====== DATASET RECORDS ======

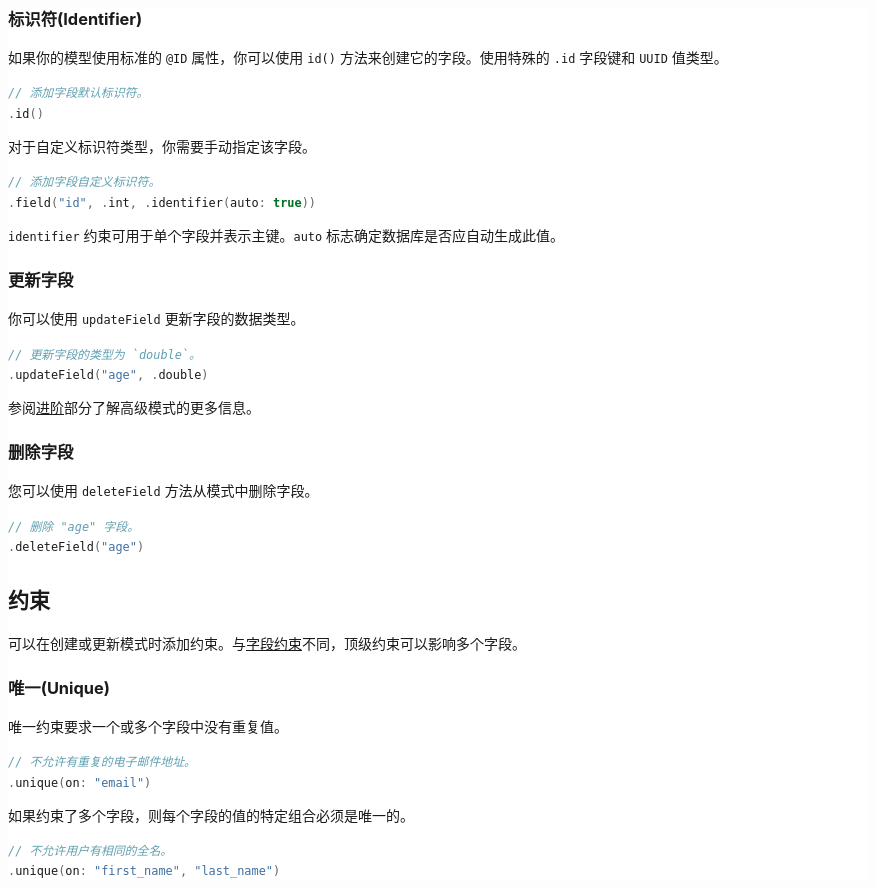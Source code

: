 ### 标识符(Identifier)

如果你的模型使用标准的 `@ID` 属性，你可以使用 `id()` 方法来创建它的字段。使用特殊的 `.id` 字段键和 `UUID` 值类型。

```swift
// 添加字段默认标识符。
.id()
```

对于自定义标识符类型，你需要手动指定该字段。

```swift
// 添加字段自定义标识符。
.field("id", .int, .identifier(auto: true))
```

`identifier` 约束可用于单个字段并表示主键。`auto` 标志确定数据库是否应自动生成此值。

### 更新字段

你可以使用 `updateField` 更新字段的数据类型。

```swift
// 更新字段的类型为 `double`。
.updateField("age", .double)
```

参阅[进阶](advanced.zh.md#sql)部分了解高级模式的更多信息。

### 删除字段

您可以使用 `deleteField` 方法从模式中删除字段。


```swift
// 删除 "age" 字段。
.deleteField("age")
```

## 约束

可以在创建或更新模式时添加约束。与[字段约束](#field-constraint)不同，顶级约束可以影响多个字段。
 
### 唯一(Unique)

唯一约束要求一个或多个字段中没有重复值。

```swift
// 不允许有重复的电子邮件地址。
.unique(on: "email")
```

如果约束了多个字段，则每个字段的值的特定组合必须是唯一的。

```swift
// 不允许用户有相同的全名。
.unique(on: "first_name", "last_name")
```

======
====== DATASET RECORDS ======

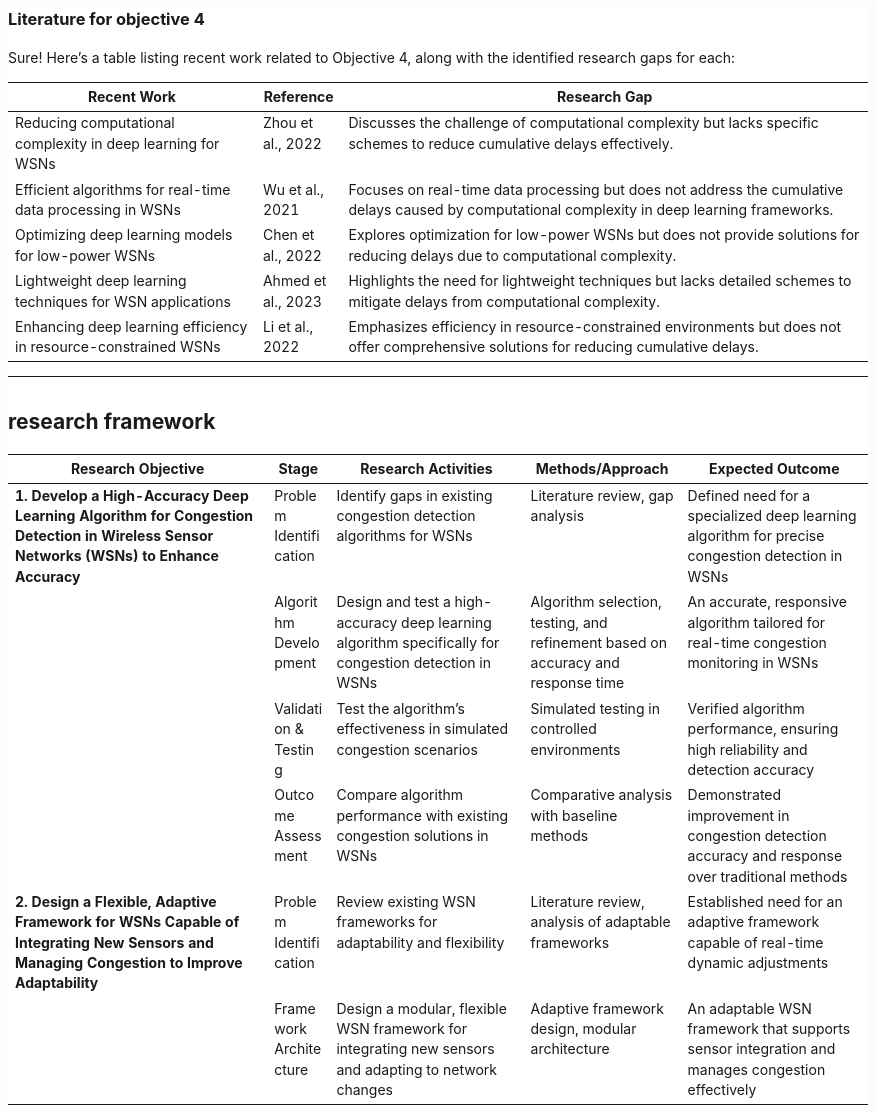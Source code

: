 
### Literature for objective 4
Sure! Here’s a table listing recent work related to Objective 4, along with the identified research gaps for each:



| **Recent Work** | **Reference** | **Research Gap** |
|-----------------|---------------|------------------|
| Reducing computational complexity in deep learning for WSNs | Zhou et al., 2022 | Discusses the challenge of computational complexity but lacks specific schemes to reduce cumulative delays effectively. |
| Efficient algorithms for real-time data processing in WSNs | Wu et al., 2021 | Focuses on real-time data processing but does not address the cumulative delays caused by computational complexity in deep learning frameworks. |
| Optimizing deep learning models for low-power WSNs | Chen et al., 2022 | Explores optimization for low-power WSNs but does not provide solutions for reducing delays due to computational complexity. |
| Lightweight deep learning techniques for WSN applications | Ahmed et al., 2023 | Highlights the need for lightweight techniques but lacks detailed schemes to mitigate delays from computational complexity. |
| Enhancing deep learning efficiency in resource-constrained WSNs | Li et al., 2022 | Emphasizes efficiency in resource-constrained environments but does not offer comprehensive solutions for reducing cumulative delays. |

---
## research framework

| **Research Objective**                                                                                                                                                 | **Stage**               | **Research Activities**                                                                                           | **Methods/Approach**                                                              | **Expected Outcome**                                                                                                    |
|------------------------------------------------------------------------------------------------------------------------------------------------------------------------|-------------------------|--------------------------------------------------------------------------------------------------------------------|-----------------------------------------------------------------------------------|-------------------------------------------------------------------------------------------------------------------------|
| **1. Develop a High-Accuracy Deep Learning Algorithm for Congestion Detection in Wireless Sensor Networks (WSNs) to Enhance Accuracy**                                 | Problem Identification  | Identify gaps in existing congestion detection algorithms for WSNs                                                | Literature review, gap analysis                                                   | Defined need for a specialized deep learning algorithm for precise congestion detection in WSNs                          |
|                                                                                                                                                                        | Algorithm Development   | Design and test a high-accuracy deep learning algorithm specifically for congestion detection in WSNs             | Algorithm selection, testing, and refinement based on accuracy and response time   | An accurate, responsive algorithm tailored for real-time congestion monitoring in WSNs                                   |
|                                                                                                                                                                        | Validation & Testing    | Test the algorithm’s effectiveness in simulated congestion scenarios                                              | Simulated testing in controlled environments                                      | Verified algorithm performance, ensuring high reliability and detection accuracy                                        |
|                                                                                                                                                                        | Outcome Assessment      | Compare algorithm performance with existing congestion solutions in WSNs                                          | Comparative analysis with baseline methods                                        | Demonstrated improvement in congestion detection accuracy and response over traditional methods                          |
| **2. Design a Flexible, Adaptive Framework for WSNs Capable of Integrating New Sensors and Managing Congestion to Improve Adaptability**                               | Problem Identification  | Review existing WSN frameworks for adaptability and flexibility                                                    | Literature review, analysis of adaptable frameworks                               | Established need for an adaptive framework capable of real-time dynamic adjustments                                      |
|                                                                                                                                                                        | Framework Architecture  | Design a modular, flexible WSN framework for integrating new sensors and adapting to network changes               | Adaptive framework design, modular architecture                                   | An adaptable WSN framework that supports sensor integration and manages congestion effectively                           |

======

# WORK ITEM
Gather each line in the data that holds the string "你可以使用".

# PROBLEM SOLUTION
如果你的模型使用标准的 `@ID` 属性，你可以使用 `id()` 方法来创建它的字段。使用特殊的 `.id` 字段键和 `UUID` 值类型。
你可以使用 `updateField` 更新字段的数据类型。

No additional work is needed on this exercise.